MONDAY, Sept. 23, 2019 (HealthDay News) — Even with care in specialty clinics, low-density lipoprotein cholesterol (LDL-C) persists above target levels in more than half of patients with familial hypercholesterolemia (FH), according to a study published in the October issue of Atherosclerosis.
P. Barton Duell, M.D., from Oregon Health and Science University in Portland, and colleagues used data from the CASCADE FH Registry to assess longitudinal changes in medication usage, LDL-C levels, and the rate of major adverse cardiovascular events (MACE; myocardial infarction, coronary revascularization, stroke, or transient ischemic attack) in 1,900 adults (mean age, 56 years) with FH followed in U.S. specialty clinics.
The researchers note that 37 percent of patients had atherosclerotic cardiovascular disease (ASCVD) at enrollment, mean pretreatment LDL-C levels were 249 mg/dL, mean enrollment LDL-C levels were 145 mg/dL, and 93 percent of patients were taking lipid-lowering therapy. At a median follow-up of 20 months, the investigators found that lipid-lowering therapy use increased (mean decrease in LDL-C, 32 mg/dL). However, only 48 percent of patients achieved LDL-C <100 mg/dL and 22 percent achieved LDL-C <70 mg/dL. There was an association between ASCVD at enrollment and greater likelihood of goal achievement.
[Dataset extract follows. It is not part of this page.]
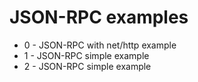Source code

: # JSON-RPC examples

- 0 - JSON-RPC with net/http example
- 1 - JSON-RPC simple example
- 2 - JSON-RPC simple example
Among patients with prior ASCVD, MACE rates were almost six times higher versus patients without a history (4.6 versus 0.8/100 patient-years). Markers of FH severity and conventional ASCVD risk factors were also associated with incident MACE.
“Earlier and more aggressive therapy of FH is needed to prevent ASCVD events,” the authors write.
Several authors disclosed financial ties to the pharmaceutical industry.